● Exercise instructions
Although the entries hold pictures, only their words are printed back, exactly as given.

● Input
===============
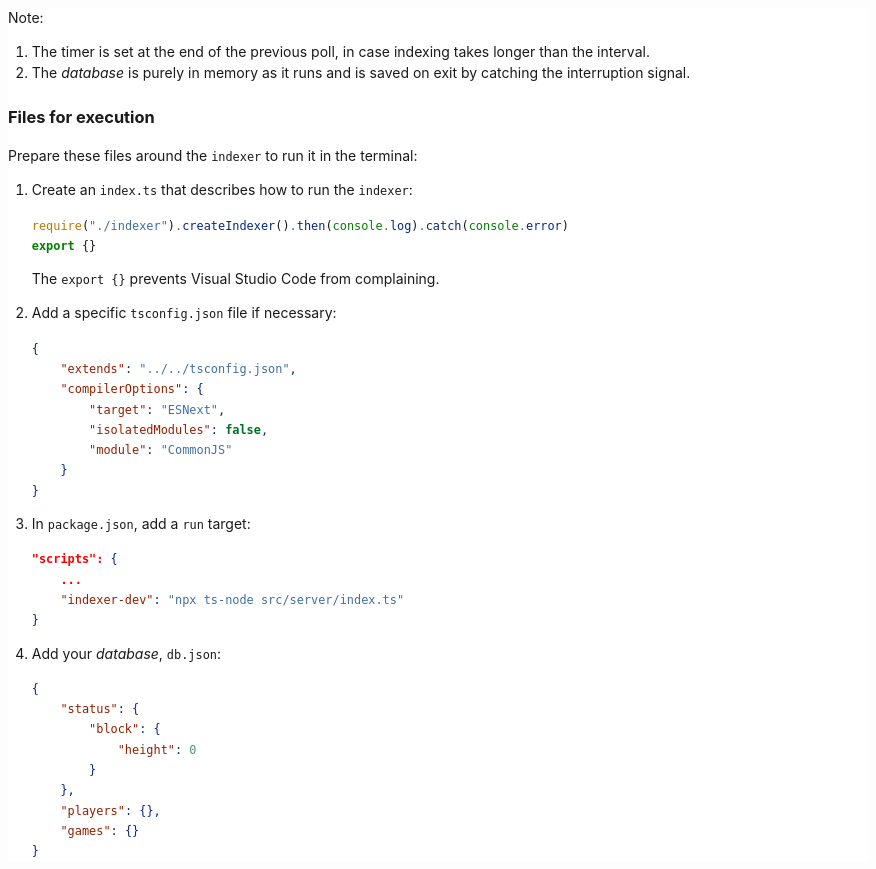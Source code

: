 <HighlightBox type="note">

Note:

1. The timer is set at the end of the previous poll, in case indexing takes longer than the interval.
2. The _database_ is purely in memory as it runs and is saved on exit by catching the interruption signal.

</HighlightBox>

### Files for execution

Prepare these files around the `indexer` to run it in the terminal:

1. Create an `index.ts` that describes how to run the `indexer`:

    ```typescript [https://github.com/cosmos/academy-checkers-ui/blob/31c05e1/src/server/index.ts]
    require("./indexer").createIndexer().then(console.log).catch(console.error)
    export {}
    ```

   The `export {}` prevents Visual Studio Code from complaining.

2. Add a specific `tsconfig.json` file if necessary:

    ```json [https://github.com/cosmos/academy-checkers-ui/blob/6f6d9bd/src/server/tsconfig.json]
    {
        "extends": "../../tsconfig.json",
        "compilerOptions": {
            "target": "ESNext",
            "isolatedModules": false,
            "module": "CommonJS"
        }
    }
    ```

3. In `package.json`, add a `run` target:

    ```json [https://github.com/cosmos/academy-checkers-ui/blob/31c05e1/package.json#L12]
    "scripts": {
        ...
        "indexer-dev": "npx ts-node src/server/index.ts"
    }
    ```

4. Add your _database_, `db.json`:

    ```json [https://github.com/cosmos/academy-checkers-ui/blob/31c05e1/src/server/db.json.sample]
    {
        "status": {
            "block": {
                "height": 0
            }
        },
        "players": {},
        "games": {}
    }
    ```
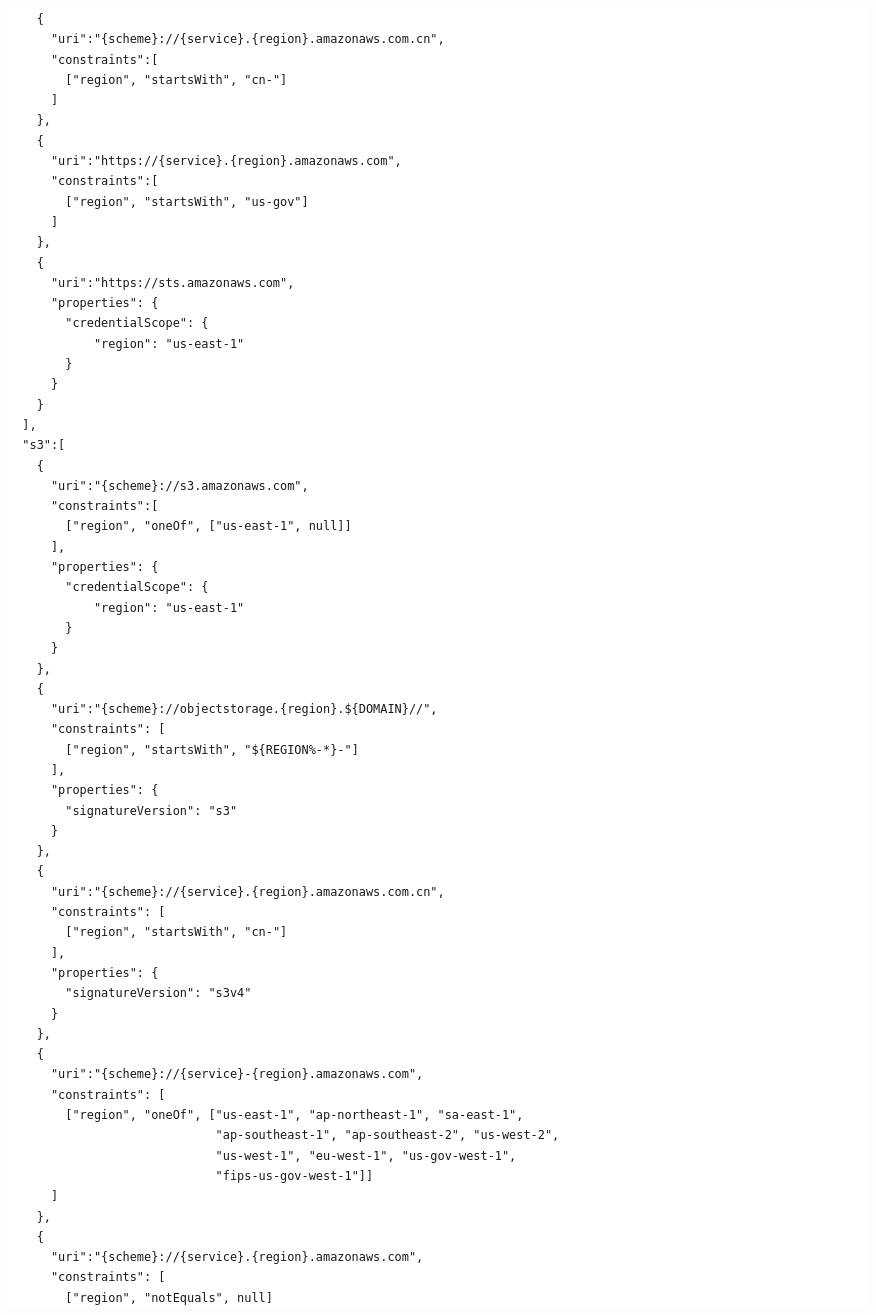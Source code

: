         {
          "uri":"{scheme}://{service}.{region}.amazonaws.com.cn",
          "constraints":[
            ["region", "startsWith", "cn-"]
          ]
        },
        {
          "uri":"https://{service}.{region}.amazonaws.com",
          "constraints":[
            ["region", "startsWith", "us-gov"]
          ]
        },
        {
          "uri":"https://sts.amazonaws.com",
          "properties": {
            "credentialScope": {
                "region": "us-east-1"
            }
          }
        }
      ],
      "s3":[
        {
          "uri":"{scheme}://s3.amazonaws.com",
          "constraints":[
            ["region", "oneOf", ["us-east-1", null]]
          ],
          "properties": {
            "credentialScope": {
                "region": "us-east-1"
            }
          }
        },
        {
          "uri":"{scheme}://objectstorage.{region}.${DOMAIN}//",
          "constraints": [
            ["region", "startsWith", "${REGION%-*}-"]
          ],
          "properties": {
            "signatureVersion": "s3"
          }
        },
        {
          "uri":"{scheme}://{service}.{region}.amazonaws.com.cn",
          "constraints": [
            ["region", "startsWith", "cn-"]
          ],
          "properties": {
            "signatureVersion": "s3v4"
          }
        },
        {
          "uri":"{scheme}://{service}-{region}.amazonaws.com",
          "constraints": [
            ["region", "oneOf", ["us-east-1", "ap-northeast-1", "sa-east-1",
                                 "ap-southeast-1", "ap-southeast-2", "us-west-2",
                                 "us-west-1", "eu-west-1", "us-gov-west-1",
                                 "fips-us-gov-west-1"]]
          ]
        },
        {
          "uri":"{scheme}://{service}.{region}.amazonaws.com",
          "constraints": [
            ["region", "notEquals", null]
===============
● Answer box
Source code

: <HighlightBox type="note">

Note:

1. The timer is set at the end of the previous poll, in case indexing takes longer than the interval.
2. The _database_ is purely in memory as it runs and is saved on exit by catching the interruption signal.

</HighlightBox>

### Files for execution

Prepare these files around the `indexer` to run it in the terminal:

1. Create an `index.ts` that describes how to run the `indexer`:

    ```typescript [https://github.com/cosmos/academy-checkers-ui/blob/31c05e1/src/server/index.ts]
    require("./indexer").createIndexer().then(console.log).catch(console.error)
    export {}
    ```

   The `export {}` prevents Visual Studio Code from complaining.

2. Add a specific `tsconfig.json` file if necessary:

    ```json [https://github.com/cosmos/academy-checkers-ui/blob/6f6d9bd/src/server/tsconfig.json]
    {
        "extends": "../../tsconfig.json",
        "compilerOptions": {
            "target": "ESNext",
            "isolatedModules": false,
            "module": "CommonJS"
        }
    }
    ```

3. In `package.json`, add a `run` target:

    ```json [https://github.com/cosmos/academy-checkers-ui/blob/31c05e1/package.json#L12]
    "scripts": {
        ...
        "indexer-dev": "npx ts-node src/server/index.ts"
    }
    ```

4. Add your _database_, `db.json`:

    ```json [https://github.com/cosmos/academy-checkers-ui/blob/31c05e1/src/server/db.json.sample]
    {
        "status": {
            "block": {
                "height": 0
            }
        },
        "players": {},
        "games": {}
    }
    ```
Source code

:         {
          "uri":"{scheme}://{service}.{region}.amazonaws.com.cn",
          "constraints":[
            ["region", "startsWith", "cn-"]
          ]
        },
        {
          "uri":"https://{service}.{region}.amazonaws.com",
          "constraints":[
            ["region", "startsWith", "us-gov"]
          ]
        },
        {
          "uri":"https://sts.amazonaws.com",
          "properties": {
            "credentialScope": {
                "region": "us-east-1"
            }
          }
        }
      ],
      "s3":[
        {
          "uri":"{scheme}://s3.amazonaws.com",
          "constraints":[
            ["region", "oneOf", ["us-east-1", null]]
          ],
          "properties": {
            "credentialScope": {
                "region": "us-east-1"
            }
          }
        },
        {
          "uri":"{scheme}://objectstorage.{region}.${DOMAIN}//",
          "constraints": [
            ["region", "startsWith", "${REGION%-*}-"]
          ],
          "properties": {
            "signatureVersion": "s3"
          }
        },
        {
          "uri":"{scheme}://{service}.{region}.amazonaws.com.cn",
          "constraints": [
            ["region", "startsWith", "cn-"]
          ],
          "properties": {
            "signatureVersion": "s3v4"
          }
        },
        {
          "uri":"{scheme}://{service}-{region}.amazonaws.com",
          "constraints": [
            ["region", "oneOf", ["us-east-1", "ap-northeast-1", "sa-east-1",
                                 "ap-southeast-1", "ap-southeast-2", "us-west-2",
                                 "us-west-1", "eu-west-1", "us-gov-west-1",
                                 "fips-us-gov-west-1"]]
          ]
        },
        {
          "uri":"{scheme}://{service}.{region}.amazonaws.com",
          "constraints": [
            ["region", "notEquals", null]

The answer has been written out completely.